I fixed a major issue in a piece of code this month. It’s not the first time I’ve tried to attack the problem, either: I’ve revisited it multiple times over the past year, with no apparent progress. The fix also took much less time to discover and implement than I’d spent on those prior attempts.

The worst part is that I found the fix by doing what I tell my students to do all the time, but hadn’t been doing myself this in case. I’m embarrassed! But, as a beloved math teacher of mine used to say: we’re only limited by our own embarrassment. So rather than silently pushing the fix and moving on, I’d like to reflect on the process. It might be useful.

The Problem

I do development work on Forge, a lightweight formal-methods tool inspired by Alloy and built for education. Students have used Forge to model and reason about all kinds of systems, from page tables to networks to blockchain.

Forge lets me write reusable helper functions to define concepts from the domain I’m modeling, like this one copied from a model of leader-election in Raft that I’ve been working on:

/** The initial startup state for the cluster */
pred init {
    all s: Server | {      // all servers in the cluster...
        s.role = Follower  // start in the Follower role,
        no s.votedFor      // haven't made any votes yet, and
        s.currentTerm = 0  // start in the initial term of office.
    } 
}

Since predicates can be used in other predicates, it’s possible that someone might write a predicate that calls itself, or otherwise create a reference cycle. Here’s an example, where I might be trying to solve one of my early homework problems in family trees.

// An attempt to define ancestry using recursion in Forge
pred ancestor_of[older, younger: Person] {
    older = younger.mother or 
    older = younger.father or 
    ancestor_of[older, younger.mother] or
    ancestor_of[older, younger.father]
}

In a programming language, a function calling another function is perfectly reasonable. Indeed, in a logic-programming language like Prolog, this sort of recursive predicate is standard operating procedure!

But Forge isn’t a programming language; it’s a lightweight specification language. Its power is deliberately limited to ease automation. It has no heap and no call stack, and no recursive constraints. Its engine turns everything into a boolean satisfiability problem. So, while we might imagine unrolling recursion to a particular depth (which would often scale poorly) the usual unbounded recursive intuitions simply don’t fit.
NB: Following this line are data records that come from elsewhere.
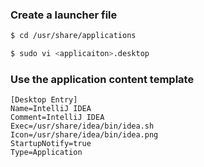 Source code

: ### Create a launcher file

```bash
$ cd /usr/share/applications
```

```bash
$ sudo vi <applicaiton>.desktop
```

### Use the application content template
```text
[Desktop Entry]
Name=IntelliJ IDEA
Comment=IntelliJ IDEA
Exec=/usr/share/idea/bin/idea.sh
Icon=/usr/share/idea/bin/idea.png
StartupNotify=true
Type=Application
```
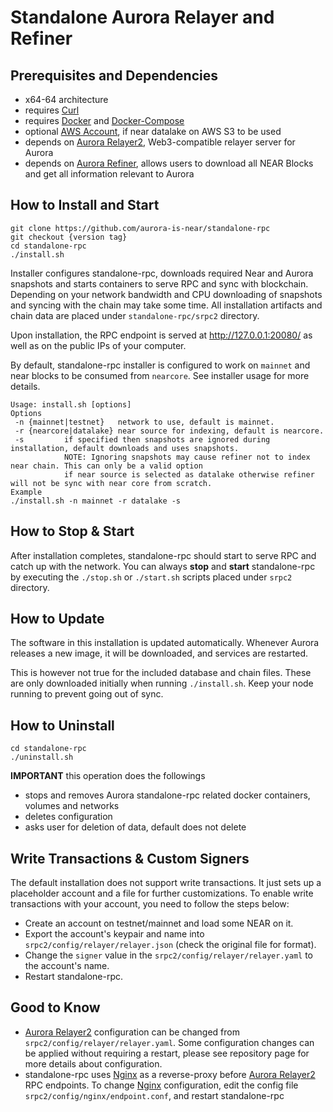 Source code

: Standalone Aurora Relayer and Refiner
=

## Prerequisites and Dependencies
* x64-64 architecture
* requires [Curl]
* requires [Docker] and [Docker-Compose]
* optional [AWS Account], if near datalake on AWS S3 to be used
* depends on [Aurora Relayer2], Web3-compatible relayer server for Aurora
* depends on [Aurora Refiner], allows users to download all NEAR Blocks and get all information relevant to Aurora

## How to Install and Start
```shell
git clone https://github.com/aurora-is-near/standalone-rpc
git checkout {version tag}
cd standalone-rpc
./install.sh
```

Installer configures standalone-rpc, downloads required Near and Aurora snapshots and starts containers to serve RPC 
and sync with blockchain. Depending on your network bandwidth and CPU downloading of snapshots and syncing with the 
chain may take some time. All installation artifacts and chain data are placed under `standalone-rpc/srpc2` directory.

Upon installation, the RPC endpoint is served at http://127.0.0.1:20080/ as well as on the public IPs of your computer.

By default, standalone-rpc installer is configured to work on `mainnet` and near blocks to be consumed from `nearcore`. See installer usage for more details.

```shell
Usage: install.sh [options]
Options
 -n {mainnet|testnet}	network to use, default is mainnet.
 -r {nearcore|datalake}	near source for indexing, default is nearcore.
 -s			if specified then snapshots are ignored during installation, default downloads and uses snapshots.
			NOTE: Ignoring snapshots may cause refiner not to index near chain. This can only be a valid option
			if near source is selected as datalake otherwise refiner will not be sync with near core from scratch.
Example
./install.sh -n mainnet -r datalake -s
```

## How to Stop & Start
After installation completes, standalone-rpc should start to serve RPC and catch up with the network. You can always 
**stop** and **start** standalone-rpc by executing the `./stop.sh` or `./start.sh` scripts placed under `srpc2` directory.

## How to Update
The software in this installation is updated automatically. Whenever Aurora releases a new image, it will be downloaded, and services are restarted.

This is however not true for the included database and chain files. These are only downloaded initially when running `./install.sh`. Keep your node running to prevent going out of sync.

## How to Uninstall
```shell
cd standalone-rpc
./uninstall.sh
```

**IMPORTANT** this operation does the followings
* stops and removes Aurora standalone-rpc related docker containers, volumes and networks
* deletes configuration
* asks user for deletion of data, default does not delete


## Write Transactions & Custom Signers
The default installation does not support write transactions. It just sets up a placeholder account and a file for 
further customizations. To enable write transactions with your account, you need to follow the steps below:
* Create an account on testnet/mainnet and load some NEAR on it.
* Export the account's keypair and name into `srpc2/config/relayer/relayer.json` (check the original file for format).
* Change the `signer` value in the `srpc2/config/relayer/relayer.yaml` to the account's name.
* Restart standalone-rpc.

## Good to Know
* [Aurora Relayer2] configuration can be changed from `srpc2/config/relayer/relayer.yaml`. Some configuration changes can be applied without requiring a restart, please see repository page for more details about configuration.
* standalone-rpc uses [Nginx] as a reverse-proxy before [Aurora Relayer2] RPC endpoints. To change [Nginx] configuration, edit the config file `srpc2/config/nginx/endpoint.conf`, and restart standalone-rpc

[Curl]: https://curl.se/
[Nginx]: https://www.nginx.com/
[Docker]: https://docs.docker.com/engine/install/
[Docker-Compose]: https://docs.docker.com/compose/install/
[AWS Account]: https://youtu.be/GsF7I93K-EQ?t=277
[Aurora Relayer2]: https://github.com/aurora-is-near/relayer2-public
[Aurora Refiner]: https://github.com/aurora-is-near/borealis-engine-lib
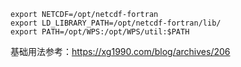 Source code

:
 ```
export NETCDF=/opt/netcdf-fortran
export LD_LIBRARY_PATH=/opt/netcdf-fortran/lib/
export PATH=/opt/WPS:/opt/WPS/util:$PATH
```



基础用法参考：<https://xg1990.com/blog/archives/206>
Of course, it’s quite useful to have predicates call other predicates. In my Raft model, I might want a predicate that defines traces in the transition system. It should invoke the init predicate I defined above, but also encode possible transitions. Using Forge’s temporal sublanguage, I can use temporal operators like always and eventually to describe traces:

pred electionSystemTrace {
    init        // Start in an initial state for the system
    always { 
        // In every state, always step forward according to the system definition
        ... ... // list of potential transitions omitted for brevity
    }
}

Forge supports this via substitution. So electionSystemTrace expands to:

all s: Server | { 
    s.role = Follower
    no s.votedFor    
    s.currentTerm = 0 
} 
always { 
    ... ...
}

This is fine if there can never be a cycle in predicate references. But if someone writes a recursive predicate in Forge, and the tool doesn’t catch the reference cycle before trying to build the corresponding solver constraints, Forge could end up substituting over and over again—forever.
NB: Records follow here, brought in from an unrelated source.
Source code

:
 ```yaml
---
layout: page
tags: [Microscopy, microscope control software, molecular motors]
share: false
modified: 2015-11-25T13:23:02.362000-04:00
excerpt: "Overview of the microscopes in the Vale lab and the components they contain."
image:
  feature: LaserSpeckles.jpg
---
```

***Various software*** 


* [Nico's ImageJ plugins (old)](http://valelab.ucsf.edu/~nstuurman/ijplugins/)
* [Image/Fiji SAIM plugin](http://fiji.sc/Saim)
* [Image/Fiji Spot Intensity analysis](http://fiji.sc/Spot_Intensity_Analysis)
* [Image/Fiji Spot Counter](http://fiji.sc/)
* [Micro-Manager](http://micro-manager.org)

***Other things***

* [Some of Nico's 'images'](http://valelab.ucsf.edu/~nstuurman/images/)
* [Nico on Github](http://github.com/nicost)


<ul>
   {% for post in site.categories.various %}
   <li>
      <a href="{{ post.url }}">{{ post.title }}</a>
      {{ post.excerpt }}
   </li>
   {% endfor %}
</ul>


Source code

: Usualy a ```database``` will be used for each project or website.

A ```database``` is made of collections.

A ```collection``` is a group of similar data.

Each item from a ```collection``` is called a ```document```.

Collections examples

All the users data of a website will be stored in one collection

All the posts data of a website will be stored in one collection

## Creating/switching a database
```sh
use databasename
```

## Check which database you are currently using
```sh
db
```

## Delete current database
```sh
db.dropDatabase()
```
Detecting cyclic references is a well-known problem! We could walk the parse tree of the language as soon as it’s parsed, searching for cycles—but I wanted to be able to catch the problem later on. This would be useful in case we eventually want to support bounded recursion (as Alloy does) and also as a backup if the initial walk missed something. Implementing that check is what caused me so much trouble.

The Problem With The Problem

Why did I struggle with this for so long?
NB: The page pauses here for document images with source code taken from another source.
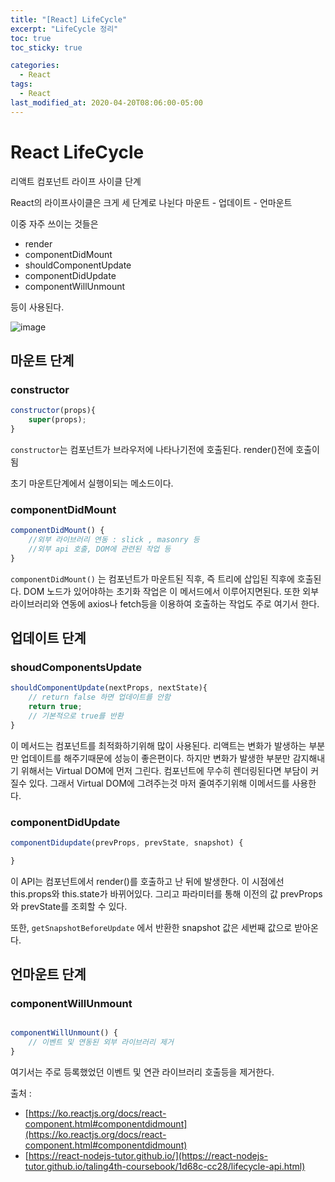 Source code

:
 ```yaml
---
title: "[React] LifeCycle"
excerpt: "LifeCycle 정리"
toc: true
toc_sticky: true

categories:
  - React
tags:
  - React
last_modified_at: 2020-04-20T08:06:00-05:00
---
```


# React LifeCycle

리액트 컴포넌트 라이프 사이클 단계

React의 라이프사이클은 크게 세 단계로 나뉜다
마운트 - 업데이트 - 언마운트

이중 자주 쓰이는 것들은

+ render
+ componentDidMount
+ shouldComponentUpdate
+ componentDidUpdate
+ componentWillUnmount

등이 사용된다.

![image](https://react-nodejs-tutor.github.io/taling4th-coursebook/assets/life%20cycle.png)


## 마운트 단계


### constructor

```js
constructor(props){
    super(props);
}

```

`constructor`는 컴포넌트가 브라우저에 나타나기전에 호출된다. render()전에 호출이됨

초기 마운트단계에서 실행이되는 메소드이다.


### componentDidMount 

```js
componentDidMount() {
    //외부 라이브러리 연동 : slick , masonry 등
    //외부 api 호출, DOM에 관련된 작업 등
}

```

`componentDidMount()` 는 컴포넌트가 마운트된 직후, 즉 트리에 삽입된 직후에 호출된다. 
DOM 노드가 있어야하는 초기화 작업은 이 메서드에서 이루어지면된다. 또한 외부라이브러리와 연동에 axios나 fetch등을 이용하여 호출하는 작업도 주로 여기서 한다.



## 업데이트 단계

### shoudComponentsUpdate

```js
shouldComponentUpdate(nextProps, nextState){
    // return false 하면 업데이트를 안함
    return true;
    // 기본적으로 true를 반환
}

```

이 메서드는 컴포넌트를 최적화하기위해 많이 사용된다. 
리액트는 변화가 발생하는 부분만 업데이트를 해주기때문에 성능이 좋은편이다.
하지만 변화가 발생한 부분만 감지해내기 위해서는 Virtual DOM에 먼저 그린다.
컴포넌트에 무수히 렌더링된다면 부담이 커질수 있다. 그래서 Virtual DOM에 그려주는것 마저 줄여주기위해 이메서드를 사용한다.

### componentDidUpdate 

```js
componentDidupdate(prevProps, prevState, snapshot) {

}

```

이 API는 컴포넌트에서 render()를 호출하고 난 뒤에 발생한다.
이 시점에선 this.props와 this.state가 바뀌어있다.
그리고 파라미터를 통해 이전의 값 prevProps 와 prevState를 조회할 수 있다.

또한, `getSnapshotBeforeUpdate` 에서 반환한 snapshot 값은 세번째 값으로 받아온다.


## 언마운트 단계

### componentWillUnmount 

```js

componentWillUnmount() {
    // 이벤트 및 연동된 외부 라이브러리 제거
}

```

여기서는 주로 등록했었던 이벤트 및 연관 라이브러리 호출등을 제거한다. 




출처 : 
+ [https://ko.reactjs.org/docs/react-component.html#componentdidmount](https://ko.reactjs.org/docs/react-component.html#componentdidmount)
+ [https://react-nodejs-tutor.github.io/](https://react-nodejs-tutor.github.io/taling4th-coursebook/1d68c-cc28/lifecycle-api.html)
Macros. Macros are a language feature that transform syntax before it is actually executed as code, and they’re important in Forge:

  • They are a useful way to expand the abstract syntax of the surface language (like the pred definition above) into valid Racket code that builds constraints, typechecks them, and prepares them to be sent to the solver.
  • They let us capture syntax location information from what the user wrote. If Forge knows what line and column number a predicate is defined on or being called from, etc. it can produce much better error messages.

Taken together, this means that down in the belly of the tool, there’s a macro for turning the abstract syntax of pred definitions into code (while capturing declaration-site information). And that generated code is itself a macro for the invoking the predicate itself (and which captures call-site information).

Expansion Time vs. Run Time

You don’t want to use macros for everything, though. It’s best practice to expand syntax to a runtime procedure call, and put the bulk of the work in the procedure, to avoid code duplication and code size bloat. This is important!

To see why, consider Forge’s if-then-else expression, which looks like C => T else F, where C is a branching condition. Here’s an example from a domain model of crypto protocols:

// Evaluate to the inverse of key `k`. If it's a public key...
k in PublicKey => 
    // produce the left component of the pertinent key pair 
    ((KeyPairs.pairs).k)
else
    // otherwise, produce the right component. 
    (k.(KeyPairs.pairs))

But the same syntactic form can produce constraints rather than values. If I wanted to enforce that some other key k2 was in fact the inverse of k, I’d write this:

// Enforce `k2` is the inverse of `k`. If `k` is a public key...
k in PublicKey => 
    // require k2 to be the value in the left component of the key pair
    k2 = ((KeyPairs.pairs).k)
else 
    // otherwise, k2 must be the value in the right component
    k2 = (k.(KeyPairs.pairs))

These are handled differently in the engine, and so to check for consistent use, Forge needs to infer which case it is working with—even though the syntax is the same across the two cases. We can’t always use enclosing context to resolve this ambiguity, either: users can ask Forge to evaluate arbitrary syntax when viewing an output instance.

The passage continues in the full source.